Hi there,
I'm trying to read an Aurora Postgres table with Spark on EMR. The Aurora Postgres table has been successfully crawled and the respective table in the Glue Data Catalog has been created. The EMR cluster has been configured with Glue Data Catalog for Spark and the configurations mentioned in our documentation.
https://docs.aws.amazon.com/emr/latest/ReleaseGuide/emr-spark-glue.html
However, when I'm running queries against the table in Spark, I'm getting the following error.
scala> spark.sql("SELECT * FROM `aurora-glue`.`glue_public_distributors`")
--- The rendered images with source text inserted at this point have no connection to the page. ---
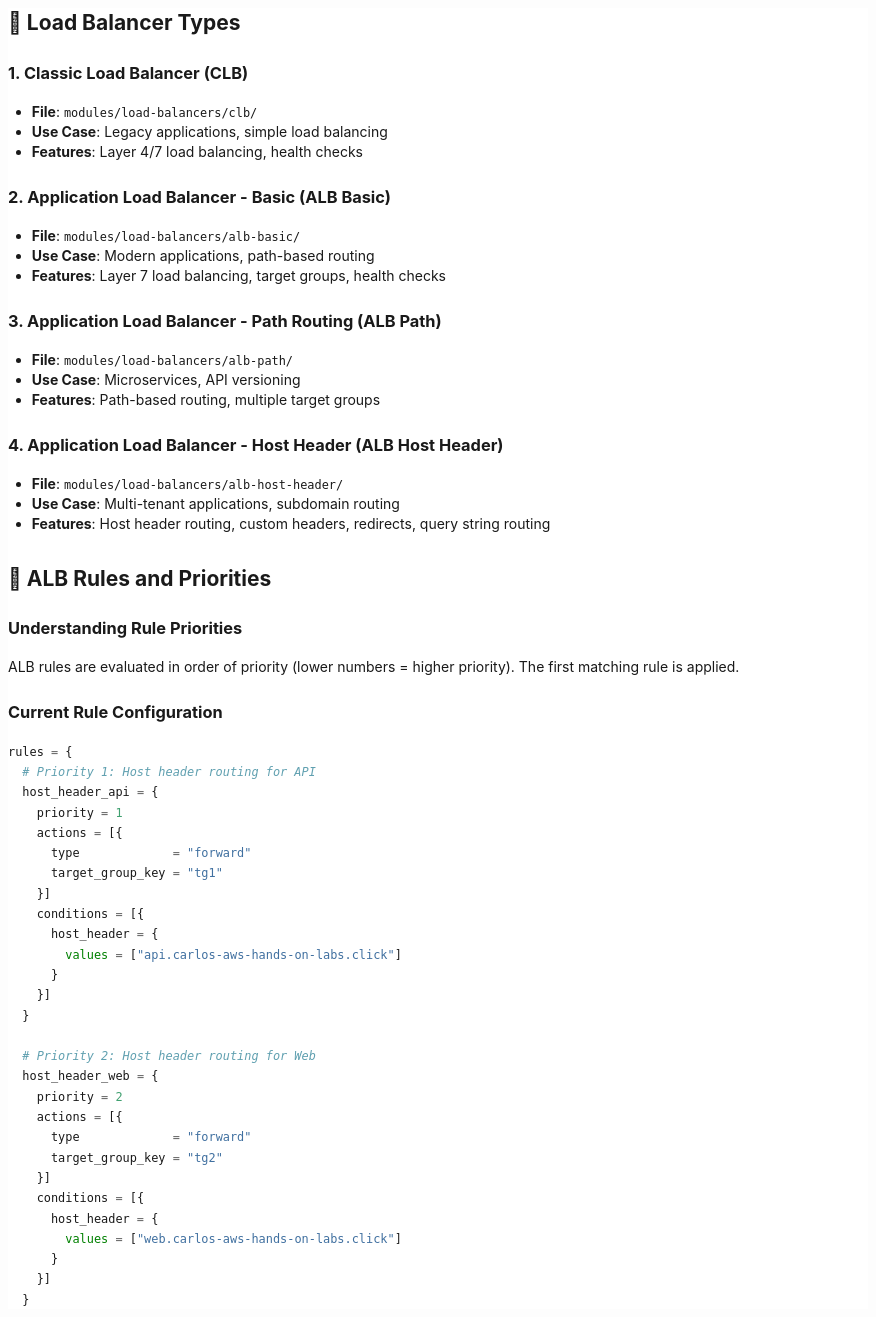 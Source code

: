 ## 🔧 Load Balancer Types

### 1. Classic Load Balancer (CLB)
- **File**: `modules/load-balancers/clb/`
- **Use Case**: Legacy applications, simple load balancing
- **Features**: Layer 4/7 load balancing, health checks

### 2. Application Load Balancer - Basic (ALB Basic)
- **File**: `modules/load-balancers/alb-basic/`
- **Use Case**: Modern applications, path-based routing
- **Features**: Layer 7 load balancing, target groups, health checks

### 3. Application Load Balancer - Path Routing (ALB Path)
- **File**: `modules/load-balancers/alb-path/`
- **Use Case**: Microservices, API versioning
- **Features**: Path-based routing, multiple target groups

### 4. Application Load Balancer - Host Header (ALB Host Header)
- **File**: `modules/load-balancers/alb-host-header/`
- **Use Case**: Multi-tenant applications, subdomain routing
- **Features**: Host header routing, custom headers, redirects, query string routing

## 🎯 ALB Rules and Priorities

### Understanding Rule Priorities

ALB rules are evaluated in order of priority (lower numbers = higher priority). The first matching rule is applied.

### Current Rule Configuration

```terraform
rules = {
  # Priority 1: Host header routing for API
  host_header_api = {
    priority = 1
    actions = [{
      type             = "forward"
      target_group_key = "tg1"
    }]
    conditions = [{
      host_header = {
        values = ["api.carlos-aws-hands-on-labs.click"]
      }
    }]
  }

  # Priority 2: Host header routing for Web
  host_header_web = {
    priority = 2
    actions = [{
      type             = "forward"
      target_group_key = "tg2"
    }]
    conditions = [{
      host_header = {
        values = ["web.carlos-aws-hands-on-labs.click"]
      }
    }]
  }
```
18/09/11 14:17:40 WARN CredentialsLegacyConfigLocationProvider: Found the legacy config profiles file at [/home/hadoop/.aws/config]. Please move it to the latest default location [~/.aws/credentials].
org.apache.spark.sql.AnalysisException: org.apache.hadoop.hive.ql.metadata.HiveException: Unable to fetch table glue_public_distributors. StorageDescriptor#InputFormat cannot be null for table: glue_public_distributors (Service: null; Status Code: 0; Error Code: null; Request ID: null);
at org.apache.spark.sql.hive.HiveExternalCatalog.withClient(HiveExternalCatalog.scala:106)
at org.apache.spark.sql.hive.HiveExternalCatalog.tableExists(HiveExternalCatalog.scala:808)
at org.apache.spark.sql.catalyst.catalog.SessionCatalog.tableExists(SessionCatalog.scala:385)
at org.apache.spark.sql.catalyst.analysis.Analyzer$ResolveRelations$.isRunningDirectlyOnFiles(Analyzer.scala:682)
...
Any ideas what I am doing wrong here?